■ THE TASK ■
Set down the data again in full, keeping every line exactly as it is.

(Beginning of EXERCISE DATA)

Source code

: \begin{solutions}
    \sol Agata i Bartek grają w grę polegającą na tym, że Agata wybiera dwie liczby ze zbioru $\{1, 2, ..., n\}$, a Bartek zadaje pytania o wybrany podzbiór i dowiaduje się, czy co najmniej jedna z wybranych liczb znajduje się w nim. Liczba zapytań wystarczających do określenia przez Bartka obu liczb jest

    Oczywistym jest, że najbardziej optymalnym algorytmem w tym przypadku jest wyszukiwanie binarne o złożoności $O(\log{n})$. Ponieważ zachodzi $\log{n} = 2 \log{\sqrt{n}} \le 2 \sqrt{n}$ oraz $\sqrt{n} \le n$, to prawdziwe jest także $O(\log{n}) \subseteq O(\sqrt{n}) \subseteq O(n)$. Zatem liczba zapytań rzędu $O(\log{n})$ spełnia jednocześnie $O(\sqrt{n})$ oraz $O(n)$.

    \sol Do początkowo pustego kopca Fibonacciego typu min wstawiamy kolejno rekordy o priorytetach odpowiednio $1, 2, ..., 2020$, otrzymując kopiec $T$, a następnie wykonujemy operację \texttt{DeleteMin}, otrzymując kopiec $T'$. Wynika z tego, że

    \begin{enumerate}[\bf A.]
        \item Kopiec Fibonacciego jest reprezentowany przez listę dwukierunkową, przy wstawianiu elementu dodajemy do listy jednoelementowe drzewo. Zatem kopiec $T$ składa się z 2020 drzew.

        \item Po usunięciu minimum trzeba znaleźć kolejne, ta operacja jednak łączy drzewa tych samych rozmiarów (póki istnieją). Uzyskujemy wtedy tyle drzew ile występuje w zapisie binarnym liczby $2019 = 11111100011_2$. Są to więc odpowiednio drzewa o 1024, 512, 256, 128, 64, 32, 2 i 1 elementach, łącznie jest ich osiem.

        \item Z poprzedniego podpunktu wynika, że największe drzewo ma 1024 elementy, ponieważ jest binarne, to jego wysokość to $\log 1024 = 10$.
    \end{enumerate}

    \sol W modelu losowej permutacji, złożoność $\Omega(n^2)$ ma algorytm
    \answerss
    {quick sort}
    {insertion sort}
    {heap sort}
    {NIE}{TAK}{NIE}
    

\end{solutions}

(End of EXERCISE DATA)

■ RESPONSE AREA ■
Source code

: \begin{solutions}
    \sol Agata i Bartek grają w grę polegającą na tym, że Agata wybiera dwie liczby ze zbioru $\{1, 2, ..., n\}$, a Bartek zadaje pytania o wybrany podzbiór i dowiaduje się, czy co najmniej jedna z wybranych liczb znajduje się w nim. Liczba zapytań wystarczających do określenia przez Bartka obu liczb jest

    Oczywistym jest, że najbardziej optymalnym algorytmem w tym przypadku jest wyszukiwanie binarne o złożoności $O(\log{n})$. Ponieważ zachodzi $\log{n} = 2 \log{\sqrt{n}} \le 2 \sqrt{n}$ oraz $\sqrt{n} \le n$, to prawdziwe jest także $O(\log{n}) \subseteq O(\sqrt{n}) \subseteq O(n)$. Zatem liczba zapytań rzędu $O(\log{n})$ spełnia jednocześnie $O(\sqrt{n})$ oraz $O(n)$.

    \sol Do początkowo pustego kopca Fibonacciego typu min wstawiamy kolejno rekordy o priorytetach odpowiednio $1, 2, ..., 2020$, otrzymując kopiec $T$, a następnie wykonujemy operację \texttt{DeleteMin}, otrzymując kopiec $T'$. Wynika z tego, że

    \begin{enumerate}[\bf A.]
        \item Kopiec Fibonacciego jest reprezentowany przez listę dwukierunkową, przy wstawianiu elementu dodajemy do listy jednoelementowe drzewo. Zatem kopiec $T$ składa się z 2020 drzew.

        \item Po usunięciu minimum trzeba znaleźć kolejne, ta operacja jednak łączy drzewa tych samych rozmiarów (póki istnieją). Uzyskujemy wtedy tyle drzew ile występuje w zapisie binarnym liczby $2019 = 11111100011_2$. Są to więc odpowiednio drzewa o 1024, 512, 256, 128, 64, 32, 2 i 1 elementach, łącznie jest ich osiem.

        \item Z poprzedniego podpunktu wynika, że największe drzewo ma 1024 elementy, ponieważ jest binarne, to jego wysokość to $\log 1024 = 10$.
    \end{enumerate}

    \sol W modelu losowej permutacji, złożoność $\Omega(n^2)$ ma algorytm
    \answerss
    {quick sort}
    {insertion sort}
    {heap sort}
    {NIE}{TAK}{NIE}
    

\end{solutions}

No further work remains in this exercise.